# [WHAT NEEDS TO BE DONE]
Please write out the line containing "- [ ] пацифист концовка" and each line after it through the end of the data, exactly, and nothing else.

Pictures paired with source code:
+++

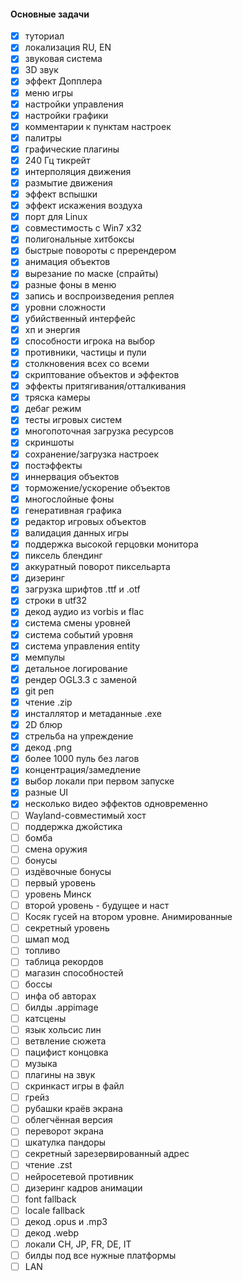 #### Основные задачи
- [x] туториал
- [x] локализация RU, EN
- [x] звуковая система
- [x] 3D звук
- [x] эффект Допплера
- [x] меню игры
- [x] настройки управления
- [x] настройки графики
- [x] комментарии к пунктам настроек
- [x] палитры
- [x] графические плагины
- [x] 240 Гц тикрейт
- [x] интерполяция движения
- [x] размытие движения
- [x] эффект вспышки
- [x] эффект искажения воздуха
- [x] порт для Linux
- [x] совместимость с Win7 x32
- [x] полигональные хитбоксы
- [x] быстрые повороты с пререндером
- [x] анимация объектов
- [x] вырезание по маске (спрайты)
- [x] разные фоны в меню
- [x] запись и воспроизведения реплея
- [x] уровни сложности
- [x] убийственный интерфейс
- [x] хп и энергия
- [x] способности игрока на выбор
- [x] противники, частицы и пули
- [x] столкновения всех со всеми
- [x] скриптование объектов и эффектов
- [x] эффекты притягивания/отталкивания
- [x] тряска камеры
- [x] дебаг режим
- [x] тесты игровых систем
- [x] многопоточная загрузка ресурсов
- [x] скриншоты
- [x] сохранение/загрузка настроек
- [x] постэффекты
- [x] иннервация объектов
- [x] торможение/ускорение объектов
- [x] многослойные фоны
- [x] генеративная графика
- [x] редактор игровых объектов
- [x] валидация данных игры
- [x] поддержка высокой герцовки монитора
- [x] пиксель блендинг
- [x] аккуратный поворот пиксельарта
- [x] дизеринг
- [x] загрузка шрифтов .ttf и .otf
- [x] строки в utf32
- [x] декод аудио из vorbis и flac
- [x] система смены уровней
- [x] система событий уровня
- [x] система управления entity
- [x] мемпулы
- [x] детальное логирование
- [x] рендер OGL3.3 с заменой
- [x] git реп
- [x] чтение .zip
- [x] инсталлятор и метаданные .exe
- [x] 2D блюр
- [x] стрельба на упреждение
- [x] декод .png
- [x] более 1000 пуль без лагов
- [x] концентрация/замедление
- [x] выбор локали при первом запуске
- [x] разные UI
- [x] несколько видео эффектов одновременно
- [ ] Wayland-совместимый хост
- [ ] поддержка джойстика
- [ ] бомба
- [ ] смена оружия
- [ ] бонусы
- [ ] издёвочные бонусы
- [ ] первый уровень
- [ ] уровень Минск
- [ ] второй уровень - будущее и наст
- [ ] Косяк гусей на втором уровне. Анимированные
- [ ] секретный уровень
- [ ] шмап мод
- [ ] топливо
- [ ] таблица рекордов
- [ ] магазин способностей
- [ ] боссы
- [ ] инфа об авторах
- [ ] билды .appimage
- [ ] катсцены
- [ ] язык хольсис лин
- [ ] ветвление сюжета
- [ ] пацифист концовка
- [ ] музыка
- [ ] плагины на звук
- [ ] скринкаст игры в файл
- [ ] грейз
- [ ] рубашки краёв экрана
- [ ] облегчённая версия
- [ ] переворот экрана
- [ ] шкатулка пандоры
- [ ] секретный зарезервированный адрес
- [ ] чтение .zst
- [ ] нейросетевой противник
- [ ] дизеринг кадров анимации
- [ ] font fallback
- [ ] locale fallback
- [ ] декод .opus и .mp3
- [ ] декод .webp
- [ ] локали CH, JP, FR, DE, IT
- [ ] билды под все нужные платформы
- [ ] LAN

+++

# [PROBLEM SOLUTION]
- [ ] пацифист концовка
- [ ] музыка
- [ ] плагины на звук
- [ ] скринкаст игры в файл
- [ ] грейз
- [ ] рубашки краёв экрана
- [ ] облегчённая версия
- [ ] переворот экрана
- [ ] шкатулка пандоры
- [ ] секретный зарезервированный адрес
- [ ] чтение .zst
- [ ] нейросетевой противник
- [ ] дизеринг кадров анимации
- [ ] font fallback
- [ ] locale fallback
- [ ] декод .opus и .mp3
- [ ] декод .webp
- [ ] локали CH, JP, FR, DE, IT
- [ ] билды под все нужные платформы
- [ ] LAN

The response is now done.